Donnall Thomas, M.D. was an American physician, professor emeritus at the University of Washington, and director emeritus of the clinical research division at the Fred Hutchinson Cancer Research Center. In 1990 he shared the Nobel Prize in Physiology or Medicine with Joseph E. Murray for the development of cell and organ transplantation. Thomas and his wife and research partner Dottie Thomas developed bone marrow transplantation as a treatment for leukemia.
Jim Yong Kim is an American physician and anthropologist who served as the 12th president of the World Bank from 2012 to 2019. A global health leader, Kim was formerly the chair of the Department of Global Health and Social Medicine at Harvard Medical School and a co-founder and executive director of Partners In Health before serving as the President of Dartmouth College from 2009 to 2012, becoming the first Asian American president of an Ivy League institution.
Jonas Salk (October 28, 1914 – June 23, 1995) was an American virologist and medical researcher who developed one of the first successful polio vaccines while conducting research at the University of Pittsburgh School of Medicine.
Maurice Edmond Müller (28 March 1918 – 10 May 2009) was a Swiss orthopedic surgeon who was instrumental in both the development of internal fixation techniques to treat bone fractures and the development of the hip prostheses.

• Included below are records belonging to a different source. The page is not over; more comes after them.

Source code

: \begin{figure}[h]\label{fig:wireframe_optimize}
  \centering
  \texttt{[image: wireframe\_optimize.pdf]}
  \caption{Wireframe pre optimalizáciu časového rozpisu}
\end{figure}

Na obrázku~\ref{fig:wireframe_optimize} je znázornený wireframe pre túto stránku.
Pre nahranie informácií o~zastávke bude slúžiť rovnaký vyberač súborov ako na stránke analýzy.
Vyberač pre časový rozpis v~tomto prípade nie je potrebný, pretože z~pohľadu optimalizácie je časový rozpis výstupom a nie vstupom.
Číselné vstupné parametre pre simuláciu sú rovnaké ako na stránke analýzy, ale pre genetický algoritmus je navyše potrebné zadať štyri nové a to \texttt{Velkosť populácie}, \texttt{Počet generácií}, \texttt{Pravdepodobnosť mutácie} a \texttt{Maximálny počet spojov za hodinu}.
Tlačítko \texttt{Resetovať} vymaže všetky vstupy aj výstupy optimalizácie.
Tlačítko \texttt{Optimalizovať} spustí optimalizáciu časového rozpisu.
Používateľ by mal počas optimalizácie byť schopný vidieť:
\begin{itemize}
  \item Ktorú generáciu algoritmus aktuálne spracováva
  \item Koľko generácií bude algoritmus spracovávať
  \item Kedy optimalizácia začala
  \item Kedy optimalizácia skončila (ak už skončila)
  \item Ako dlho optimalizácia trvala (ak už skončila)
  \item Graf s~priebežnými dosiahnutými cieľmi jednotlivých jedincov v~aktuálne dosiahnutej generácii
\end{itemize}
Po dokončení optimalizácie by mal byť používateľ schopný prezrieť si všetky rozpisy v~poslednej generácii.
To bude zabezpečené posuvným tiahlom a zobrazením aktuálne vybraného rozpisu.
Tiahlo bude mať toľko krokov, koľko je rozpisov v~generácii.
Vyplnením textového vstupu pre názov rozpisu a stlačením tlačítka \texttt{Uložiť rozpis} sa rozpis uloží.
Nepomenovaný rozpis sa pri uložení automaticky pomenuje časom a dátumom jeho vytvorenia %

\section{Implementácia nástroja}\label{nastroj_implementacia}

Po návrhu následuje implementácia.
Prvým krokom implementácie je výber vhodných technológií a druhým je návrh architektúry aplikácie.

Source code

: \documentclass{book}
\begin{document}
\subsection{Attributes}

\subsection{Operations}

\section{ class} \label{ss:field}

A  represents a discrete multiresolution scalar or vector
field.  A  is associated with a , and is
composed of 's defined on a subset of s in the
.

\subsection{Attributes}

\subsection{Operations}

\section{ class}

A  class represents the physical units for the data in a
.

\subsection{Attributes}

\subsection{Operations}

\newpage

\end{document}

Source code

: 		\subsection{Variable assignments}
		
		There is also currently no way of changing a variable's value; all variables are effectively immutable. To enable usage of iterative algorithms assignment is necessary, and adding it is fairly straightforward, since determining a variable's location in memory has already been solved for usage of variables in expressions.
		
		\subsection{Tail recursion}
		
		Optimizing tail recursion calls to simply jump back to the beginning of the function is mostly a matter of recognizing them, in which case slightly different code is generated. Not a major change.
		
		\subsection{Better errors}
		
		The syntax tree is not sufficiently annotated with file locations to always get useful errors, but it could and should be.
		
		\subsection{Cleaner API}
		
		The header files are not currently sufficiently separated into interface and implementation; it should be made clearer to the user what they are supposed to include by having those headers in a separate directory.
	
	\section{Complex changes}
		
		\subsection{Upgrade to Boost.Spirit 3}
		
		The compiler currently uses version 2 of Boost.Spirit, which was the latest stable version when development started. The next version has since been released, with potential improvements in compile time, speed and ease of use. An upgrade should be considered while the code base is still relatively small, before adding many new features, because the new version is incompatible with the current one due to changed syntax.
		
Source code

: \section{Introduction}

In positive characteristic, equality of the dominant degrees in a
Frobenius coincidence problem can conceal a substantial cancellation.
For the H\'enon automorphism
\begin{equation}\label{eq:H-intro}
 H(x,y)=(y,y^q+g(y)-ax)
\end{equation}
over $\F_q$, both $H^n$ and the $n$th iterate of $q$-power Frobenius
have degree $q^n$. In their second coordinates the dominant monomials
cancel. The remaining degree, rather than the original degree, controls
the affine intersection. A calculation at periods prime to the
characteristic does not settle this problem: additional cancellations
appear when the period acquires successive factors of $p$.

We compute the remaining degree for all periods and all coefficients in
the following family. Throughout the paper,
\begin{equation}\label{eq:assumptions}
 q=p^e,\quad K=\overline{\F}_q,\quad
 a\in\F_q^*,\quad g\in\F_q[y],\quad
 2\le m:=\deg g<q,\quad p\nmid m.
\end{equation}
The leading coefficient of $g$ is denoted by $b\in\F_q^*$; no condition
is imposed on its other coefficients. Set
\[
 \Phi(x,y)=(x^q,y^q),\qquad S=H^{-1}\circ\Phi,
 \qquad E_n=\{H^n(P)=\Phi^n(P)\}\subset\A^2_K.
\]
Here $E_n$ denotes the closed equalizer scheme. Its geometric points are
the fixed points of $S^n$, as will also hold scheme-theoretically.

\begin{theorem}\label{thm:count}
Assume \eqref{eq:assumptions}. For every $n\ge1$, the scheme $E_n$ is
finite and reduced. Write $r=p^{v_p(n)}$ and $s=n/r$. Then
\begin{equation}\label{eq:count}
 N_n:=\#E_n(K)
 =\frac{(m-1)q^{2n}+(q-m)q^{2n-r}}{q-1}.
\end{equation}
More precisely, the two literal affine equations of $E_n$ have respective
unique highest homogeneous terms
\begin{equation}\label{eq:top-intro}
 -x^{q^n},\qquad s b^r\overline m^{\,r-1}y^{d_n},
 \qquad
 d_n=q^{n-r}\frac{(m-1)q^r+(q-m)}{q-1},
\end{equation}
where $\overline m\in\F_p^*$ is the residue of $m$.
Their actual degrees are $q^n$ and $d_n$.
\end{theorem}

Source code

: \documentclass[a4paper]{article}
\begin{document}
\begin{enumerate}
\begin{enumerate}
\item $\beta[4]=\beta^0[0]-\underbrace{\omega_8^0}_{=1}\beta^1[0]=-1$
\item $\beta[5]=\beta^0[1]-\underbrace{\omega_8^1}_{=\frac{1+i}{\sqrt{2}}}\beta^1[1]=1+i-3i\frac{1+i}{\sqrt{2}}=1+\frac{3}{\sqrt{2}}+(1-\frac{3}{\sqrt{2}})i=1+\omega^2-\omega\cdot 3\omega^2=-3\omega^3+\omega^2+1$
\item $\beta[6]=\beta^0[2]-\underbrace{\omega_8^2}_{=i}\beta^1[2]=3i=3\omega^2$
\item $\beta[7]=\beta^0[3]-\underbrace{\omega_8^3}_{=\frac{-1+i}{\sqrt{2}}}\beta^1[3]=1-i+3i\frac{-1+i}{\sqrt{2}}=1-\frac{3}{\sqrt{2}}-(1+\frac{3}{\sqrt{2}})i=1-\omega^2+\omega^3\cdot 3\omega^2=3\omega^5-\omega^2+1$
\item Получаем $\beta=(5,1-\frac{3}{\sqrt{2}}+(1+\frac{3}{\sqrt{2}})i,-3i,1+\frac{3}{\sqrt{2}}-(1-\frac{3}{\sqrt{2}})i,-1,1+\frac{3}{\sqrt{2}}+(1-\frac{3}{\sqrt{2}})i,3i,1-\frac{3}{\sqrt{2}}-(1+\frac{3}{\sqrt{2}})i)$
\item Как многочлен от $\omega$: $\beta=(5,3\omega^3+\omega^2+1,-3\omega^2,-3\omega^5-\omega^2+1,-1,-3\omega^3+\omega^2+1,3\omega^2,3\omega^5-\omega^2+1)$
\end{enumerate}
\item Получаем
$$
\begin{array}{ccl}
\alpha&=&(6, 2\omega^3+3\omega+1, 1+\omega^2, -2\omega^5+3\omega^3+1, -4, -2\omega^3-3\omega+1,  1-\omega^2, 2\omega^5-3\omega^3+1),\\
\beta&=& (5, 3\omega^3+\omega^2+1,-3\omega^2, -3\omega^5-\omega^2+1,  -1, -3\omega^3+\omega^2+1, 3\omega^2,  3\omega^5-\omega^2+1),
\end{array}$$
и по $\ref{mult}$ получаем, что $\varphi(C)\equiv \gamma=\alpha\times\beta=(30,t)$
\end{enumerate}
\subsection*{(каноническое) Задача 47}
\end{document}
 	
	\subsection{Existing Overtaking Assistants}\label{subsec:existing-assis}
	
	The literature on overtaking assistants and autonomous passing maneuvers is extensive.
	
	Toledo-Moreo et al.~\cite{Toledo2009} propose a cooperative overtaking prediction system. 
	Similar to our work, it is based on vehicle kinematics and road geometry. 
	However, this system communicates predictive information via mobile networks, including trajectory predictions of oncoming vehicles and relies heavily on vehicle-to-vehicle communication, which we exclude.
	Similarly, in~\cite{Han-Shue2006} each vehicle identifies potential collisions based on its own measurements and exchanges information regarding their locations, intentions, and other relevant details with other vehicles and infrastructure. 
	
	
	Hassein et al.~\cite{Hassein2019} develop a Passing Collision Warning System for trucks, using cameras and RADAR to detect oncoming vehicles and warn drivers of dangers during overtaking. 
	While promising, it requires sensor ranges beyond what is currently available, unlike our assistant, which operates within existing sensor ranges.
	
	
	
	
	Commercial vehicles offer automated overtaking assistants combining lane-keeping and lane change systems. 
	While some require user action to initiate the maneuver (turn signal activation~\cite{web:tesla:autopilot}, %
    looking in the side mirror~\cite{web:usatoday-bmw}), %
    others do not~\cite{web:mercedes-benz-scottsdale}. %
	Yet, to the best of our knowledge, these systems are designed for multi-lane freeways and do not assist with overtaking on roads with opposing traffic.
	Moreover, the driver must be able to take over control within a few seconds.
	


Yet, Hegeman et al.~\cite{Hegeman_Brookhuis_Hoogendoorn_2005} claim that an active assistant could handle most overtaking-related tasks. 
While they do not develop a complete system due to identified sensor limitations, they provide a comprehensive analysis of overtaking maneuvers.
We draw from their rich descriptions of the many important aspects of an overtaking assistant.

The International Society of Orthopaedic Surgery and Traumatology (SICOT) named him the "Orthopedic Surgeon of the Century.”.
Paul Müller (12 January 1899–13 October 1965) was a Swiss chemist who received the 1948 Nobel prize in Physiology or Medicine for his 1939 discovery of insecticidal qualities and use of DDT in the control of vector diseases such as malaria and yellow fever.